My boss came up with a strange idea in my opinion. He doesn't want to keep email addresses in the database. However, we use them to log people in, and we keep newsletters to those who actively gave consent. Also, every now and then, we have to contact the whole bulk of people. Even with those 3 cases, he doesn't want them clear in the database.
So he came up with this: after normalizing them (trimming space, lower casing them and a couple more conversions), I should strong hash them. This would give us access to the "login" part.
After that, he understood we still need email addresses for those that signed up in the newsletter. So he suggested to keep another field with an encrypted email address, but nil to those that don't want a newsletter. Enough to say, the key to decrypt the email address needs to be in the server, so that the process can be done automatically.
The third case. Those cases where we really need to contact them. It turns out keeping the whole encrypted list is okay, as long as the password is stored in paper.
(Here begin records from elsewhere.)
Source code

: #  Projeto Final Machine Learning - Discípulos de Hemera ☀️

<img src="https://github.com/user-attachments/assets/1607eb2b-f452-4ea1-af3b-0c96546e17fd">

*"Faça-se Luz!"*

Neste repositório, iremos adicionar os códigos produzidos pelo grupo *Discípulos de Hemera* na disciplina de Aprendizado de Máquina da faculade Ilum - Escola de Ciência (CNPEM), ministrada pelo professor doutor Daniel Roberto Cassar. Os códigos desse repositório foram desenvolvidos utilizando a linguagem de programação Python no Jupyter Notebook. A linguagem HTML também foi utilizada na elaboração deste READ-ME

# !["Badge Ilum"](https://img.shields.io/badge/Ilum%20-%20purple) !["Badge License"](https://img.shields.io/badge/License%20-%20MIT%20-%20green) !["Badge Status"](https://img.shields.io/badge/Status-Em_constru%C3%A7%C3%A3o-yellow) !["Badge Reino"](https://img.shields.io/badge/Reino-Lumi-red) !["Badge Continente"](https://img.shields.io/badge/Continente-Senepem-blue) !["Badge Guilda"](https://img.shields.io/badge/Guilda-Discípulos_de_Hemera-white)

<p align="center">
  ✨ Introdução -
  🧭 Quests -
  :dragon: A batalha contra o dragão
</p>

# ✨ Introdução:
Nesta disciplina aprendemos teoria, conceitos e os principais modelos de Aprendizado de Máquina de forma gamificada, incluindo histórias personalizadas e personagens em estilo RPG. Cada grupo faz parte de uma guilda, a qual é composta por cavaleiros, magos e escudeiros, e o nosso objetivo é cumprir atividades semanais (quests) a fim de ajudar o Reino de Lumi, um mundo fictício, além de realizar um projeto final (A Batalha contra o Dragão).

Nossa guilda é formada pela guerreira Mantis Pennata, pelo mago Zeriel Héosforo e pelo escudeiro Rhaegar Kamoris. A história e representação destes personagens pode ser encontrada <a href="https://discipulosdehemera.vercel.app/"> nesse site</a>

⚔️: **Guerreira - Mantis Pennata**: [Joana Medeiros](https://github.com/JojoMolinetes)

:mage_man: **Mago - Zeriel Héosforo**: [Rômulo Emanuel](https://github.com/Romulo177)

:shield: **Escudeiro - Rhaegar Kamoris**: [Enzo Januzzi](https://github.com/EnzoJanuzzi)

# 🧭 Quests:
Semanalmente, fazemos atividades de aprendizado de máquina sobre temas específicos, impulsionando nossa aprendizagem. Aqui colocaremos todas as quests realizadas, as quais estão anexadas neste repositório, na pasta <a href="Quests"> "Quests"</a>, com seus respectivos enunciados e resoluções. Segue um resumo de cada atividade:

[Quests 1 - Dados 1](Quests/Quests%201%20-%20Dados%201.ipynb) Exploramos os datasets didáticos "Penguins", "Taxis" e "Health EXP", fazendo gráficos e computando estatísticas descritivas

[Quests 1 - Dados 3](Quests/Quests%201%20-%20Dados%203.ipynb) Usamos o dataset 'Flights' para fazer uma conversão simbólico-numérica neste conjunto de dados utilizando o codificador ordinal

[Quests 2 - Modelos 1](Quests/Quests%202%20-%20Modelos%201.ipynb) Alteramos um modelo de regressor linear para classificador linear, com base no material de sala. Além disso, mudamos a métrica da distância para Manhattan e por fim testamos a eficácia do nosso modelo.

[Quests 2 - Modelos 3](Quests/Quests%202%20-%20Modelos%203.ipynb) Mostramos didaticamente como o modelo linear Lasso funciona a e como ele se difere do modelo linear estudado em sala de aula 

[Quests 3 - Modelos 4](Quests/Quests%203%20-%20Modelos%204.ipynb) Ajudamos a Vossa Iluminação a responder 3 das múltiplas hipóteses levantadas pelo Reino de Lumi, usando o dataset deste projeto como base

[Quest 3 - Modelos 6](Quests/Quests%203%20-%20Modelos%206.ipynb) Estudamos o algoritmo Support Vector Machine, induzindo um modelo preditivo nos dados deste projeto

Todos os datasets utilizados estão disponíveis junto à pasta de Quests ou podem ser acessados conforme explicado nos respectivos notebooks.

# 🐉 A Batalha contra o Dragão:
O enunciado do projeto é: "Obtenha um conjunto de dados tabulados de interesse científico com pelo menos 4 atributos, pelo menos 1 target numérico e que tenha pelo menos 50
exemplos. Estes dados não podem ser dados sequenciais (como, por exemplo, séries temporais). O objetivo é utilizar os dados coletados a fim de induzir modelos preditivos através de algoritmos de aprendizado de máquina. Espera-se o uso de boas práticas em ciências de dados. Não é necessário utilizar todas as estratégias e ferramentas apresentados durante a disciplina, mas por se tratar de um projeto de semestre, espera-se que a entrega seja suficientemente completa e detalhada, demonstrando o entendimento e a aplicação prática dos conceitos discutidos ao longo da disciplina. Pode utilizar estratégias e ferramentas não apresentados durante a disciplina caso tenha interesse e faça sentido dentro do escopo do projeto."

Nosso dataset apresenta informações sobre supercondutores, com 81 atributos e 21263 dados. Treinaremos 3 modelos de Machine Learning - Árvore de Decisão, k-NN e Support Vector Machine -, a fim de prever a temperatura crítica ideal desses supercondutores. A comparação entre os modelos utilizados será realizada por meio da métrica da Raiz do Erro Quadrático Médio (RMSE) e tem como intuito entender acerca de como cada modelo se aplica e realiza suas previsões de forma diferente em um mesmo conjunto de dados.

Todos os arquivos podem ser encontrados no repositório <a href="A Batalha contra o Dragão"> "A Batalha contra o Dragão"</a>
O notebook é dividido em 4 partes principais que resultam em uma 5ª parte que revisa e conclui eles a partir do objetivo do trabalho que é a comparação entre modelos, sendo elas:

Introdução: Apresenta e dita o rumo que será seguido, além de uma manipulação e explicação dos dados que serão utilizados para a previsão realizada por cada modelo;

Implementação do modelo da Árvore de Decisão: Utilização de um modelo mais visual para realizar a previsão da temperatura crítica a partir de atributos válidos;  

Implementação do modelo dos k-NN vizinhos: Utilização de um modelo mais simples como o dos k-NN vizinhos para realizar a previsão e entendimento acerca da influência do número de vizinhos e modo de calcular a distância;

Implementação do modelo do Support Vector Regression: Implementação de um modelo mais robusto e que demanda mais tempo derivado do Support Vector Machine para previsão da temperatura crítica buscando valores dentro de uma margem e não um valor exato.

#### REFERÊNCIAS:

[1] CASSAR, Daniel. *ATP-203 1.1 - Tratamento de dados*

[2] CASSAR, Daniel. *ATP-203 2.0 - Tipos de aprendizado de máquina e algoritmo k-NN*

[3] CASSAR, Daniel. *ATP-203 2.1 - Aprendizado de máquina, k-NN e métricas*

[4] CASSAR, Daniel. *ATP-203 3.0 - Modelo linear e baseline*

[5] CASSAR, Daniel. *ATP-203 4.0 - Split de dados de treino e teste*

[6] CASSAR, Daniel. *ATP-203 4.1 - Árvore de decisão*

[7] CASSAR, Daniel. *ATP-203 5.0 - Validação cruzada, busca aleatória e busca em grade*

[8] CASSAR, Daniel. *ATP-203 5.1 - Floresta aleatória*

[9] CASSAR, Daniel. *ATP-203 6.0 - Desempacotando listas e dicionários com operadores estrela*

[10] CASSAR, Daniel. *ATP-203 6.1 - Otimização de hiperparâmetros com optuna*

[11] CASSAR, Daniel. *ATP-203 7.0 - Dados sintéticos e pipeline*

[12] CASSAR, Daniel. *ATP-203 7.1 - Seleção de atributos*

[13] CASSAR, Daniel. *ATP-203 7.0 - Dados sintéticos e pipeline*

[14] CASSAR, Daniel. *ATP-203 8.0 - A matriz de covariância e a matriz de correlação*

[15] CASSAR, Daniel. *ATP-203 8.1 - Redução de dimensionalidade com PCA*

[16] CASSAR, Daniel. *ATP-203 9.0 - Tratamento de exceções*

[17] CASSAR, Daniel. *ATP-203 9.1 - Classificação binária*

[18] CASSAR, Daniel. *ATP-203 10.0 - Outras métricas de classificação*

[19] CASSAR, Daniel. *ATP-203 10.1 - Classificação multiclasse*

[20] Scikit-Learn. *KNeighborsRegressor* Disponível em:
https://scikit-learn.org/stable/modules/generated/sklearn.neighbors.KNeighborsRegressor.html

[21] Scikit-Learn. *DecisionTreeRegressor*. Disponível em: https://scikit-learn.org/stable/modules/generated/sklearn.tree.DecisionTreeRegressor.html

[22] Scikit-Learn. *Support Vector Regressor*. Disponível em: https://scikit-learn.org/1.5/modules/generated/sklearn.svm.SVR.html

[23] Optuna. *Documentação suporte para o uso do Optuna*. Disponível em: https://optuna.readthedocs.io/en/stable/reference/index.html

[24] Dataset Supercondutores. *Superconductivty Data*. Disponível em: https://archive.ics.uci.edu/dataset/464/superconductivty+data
This means that every time we needed to get all the email addresses, human intervention is needed. Worth noting that email addresses are clear in the database until we also run a process where we introduce the "paper password", moment where clear email addresses are deleted. This process is done weekly, so there are 6 days with a good sum of clear email addresses.
Honestly, I could buy the hash part, but the other two could seem more of a problem for the everyday employee (partial email address searches was also a thing to look for specific clients that could have badly entered the email address in the process and needed a little bit of help) than for any hacker, that could anyway gain access to the code, or brute force the paper-password ones.
Does it make sense to try to obfuscate email addresses at that level?